About this exercise: When you reach the line containing "차이는 위의 그림과 같이" in the entries below, please begin setting down lines exactly, stop only after the last one, and add nothing else.

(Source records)
/---
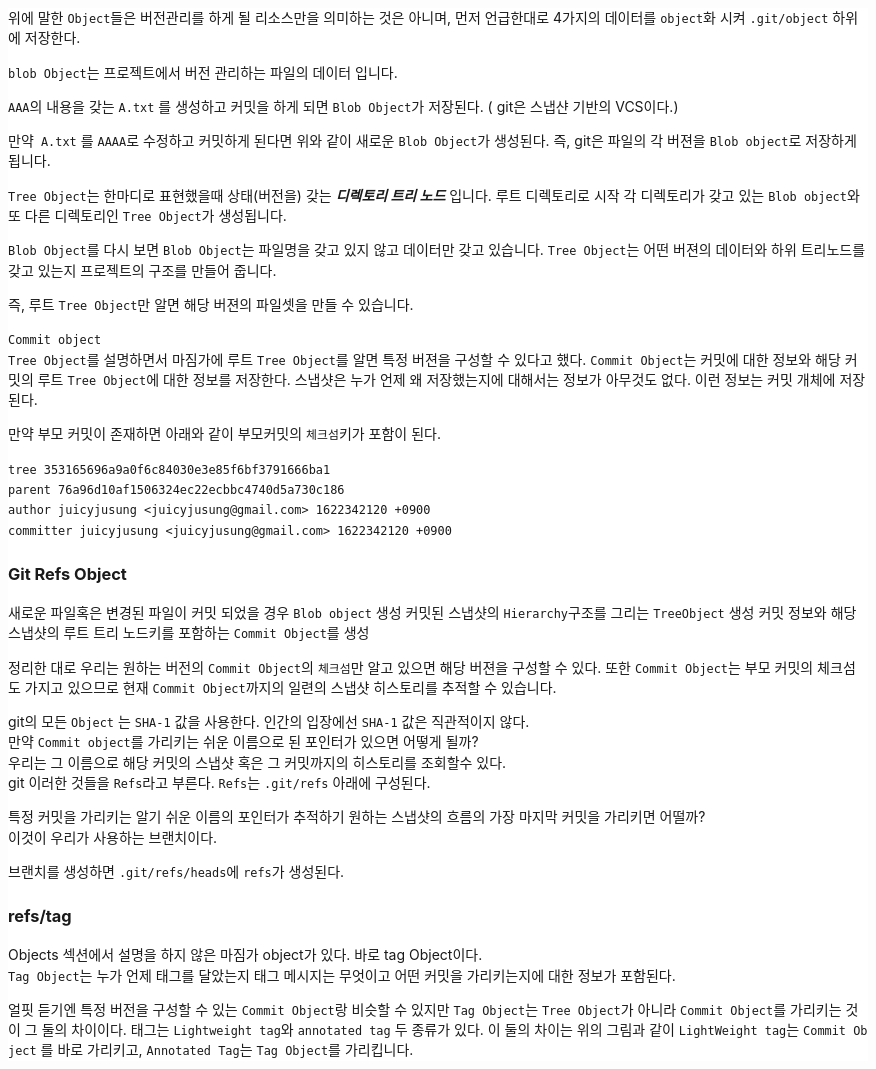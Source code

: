 위에 말한 `Object`들은 버전관리를 하게 될 리소스만을 의미하는 것은 아니며, 
먼저 언급한대로 4가지의 데이터를 `object`화 시켜 `.git/object` 하위에 저장한다.

`blob Object`는 프로젝트에서 버전 관리하는 파일의 데이터 입니다.

`AAA`의 내용을 갖는 `A.txt` 를 생성하고 커밋을 하게 되면 `Blob Object`가 저장된다.
(	git은 스냅샨 기반의 VCS이다.)

만약` A.txt` 를 `AAAA`로 수정하고 커밋하게 된다면 위와 같이 새로운 `Blob Object`가 생성된다.
즉, git은 파일의 각 버젼을 `Blob object`로 저장하게 됩니다.

`Tree Object`는 한마디로 표현했을때 상태(버전을) 갖는 _**디렉토리 트리 노드**_ 입니다. 루트 디렉토리로 시작
각 디렉토리가 갖고 있는 `Blob object`와 또 다른 디렉토리인 `Tree Object`가 생성됩니다.

`Blob Object`를 다시 보면 `Blob Object`는 파일명을 갖고 있지 않고 데이터만 갖고 있습니다.
`Tree Object`는 어떤 버젼의 데이터와 하위 트리노드를 갖고 있는지 프로젝트의 구조를 만들어 줍니다.

즉, 루트 `Tree Object`만 알면 해당 버젼의 파일셋을 만들 수 있습니다.

`Commit object`  
`Tree Object`를 설명하면서 마짐가에 루트 `Tree Object`를 알면 특정 버젼을 구성할 수 있다고 했다.
`Commit Object`는 커밋에 대한 정보와 해당 커밋의 루트 `Tree Object`에 대한 정보를 저장한다.
스냅샷은 누가 언제 왜 저장했는지에 대해서는 정보가 아무것도 없다.
이런 정보는 커밋 개체에 저장된다.

만약 부모 커밋이 존재하면 아래와 같이 부모커밋의 `체크섬`키가 포함이 된다.

`tree 353165696a9a0f6c84030e3e85f6bf3791666ba1`  
`parent 76a96d10af1506324ec22ecbbc4740d5a730c186`  
`author juicyjusung <juicyjusung@gmail.com> 1622342120 +0900`  
`committer juicyjusung <juicyjusung@gmail.com> 1622342120 +0900`


### Git Refs Object
 새로운 파일혹은 변경된 파일이 커밋 되었을 경우 `Blob object` 생성
 커밋된 스냅샷의 `Hierarchy`구조를 그리는 `TreeObject` 생성
 커밋 정보와 해당 스냅샷의 루트 트리 노드키를 포함하는 `Commit Object`를 생성

정리한 대로 우리는 원하는 버전의 `Commit Object`의 `체크섬`만 알고 있으면 해당 버젼을 구성할 수 있다.
또한 `Commit Object`는 부모 커밋의 체크섬도 가지고 있으므로 현재 `Commit Object`까지의 일련의 스냅샷 히스토리를 추적할 수 있습니다.

git의 모든 `Object` 는 `SHA-1` 값을 사용한다. 인간의 입장에선 `SHA-1` 값은 직관적이지 않다.  
만약 `Commit object`를 가리키는 쉬운 이름으로 된 포인터가 있으면 어떻게 될까?  
우리는 그 이름으로 해당 커밋의 스냅샷 혹은 그 커밋까지의 히스토리를 조회할수 있다.  
git 이러한 것들을 `Refs`라고 부른다. `Refs`는 `.git/refs` 아래에 구성된다.  

특정 커밋을 가리키는 알기 쉬운 이름의 포인터가 추적하기 원하는 스냅샷의 흐름의 가장 마지막 커밋을 가리키면 어떨까?  
이것이 우리가 사용하는 브랜치이다.

브랜치를 생성하면 `.git/refs/heads`에 `refs`가 생성된다.

### refs/tag
Objects 섹션에서 설명을 하지 않은 마짐가 object가 있다. 바로 tag Object이다.  
`Tag Object`는 누가 언제 태그를 달았는지 태그 메시지는 무엇이고 어떤 커밋을 가리키는지에 대한 정보가 포함된다.

얼핏 듣기엔 특정 버전을 구성할 수 있는 `Commit Object`랑 비슷할 수 있지만 
`Tag Object`는 `Tree Object`가 아니라 `Commit Object`를 가리키는 것이 그 둘의 차이이다.
태그는 `Lightweight tag`와 `annotated tag` 두 종류가 있다.  이 둘의 차이는 위의 그림과 같이 
`LightWeight tag`는 `Commit Object` 를 바로 가리키고, `Annotated Tag`는 `Tag Object`를 가리킵니다.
\---
Expected output:
태그는 `Lightweight tag`와 `annotated tag` 두 종류가 있다.  이 둘의 차이는 위의 그림과 같이 
`LightWeight tag`는 `Commit Object` 를 바로 가리키고, `Annotated Tag`는 `Tag Object`를 가리킵니다.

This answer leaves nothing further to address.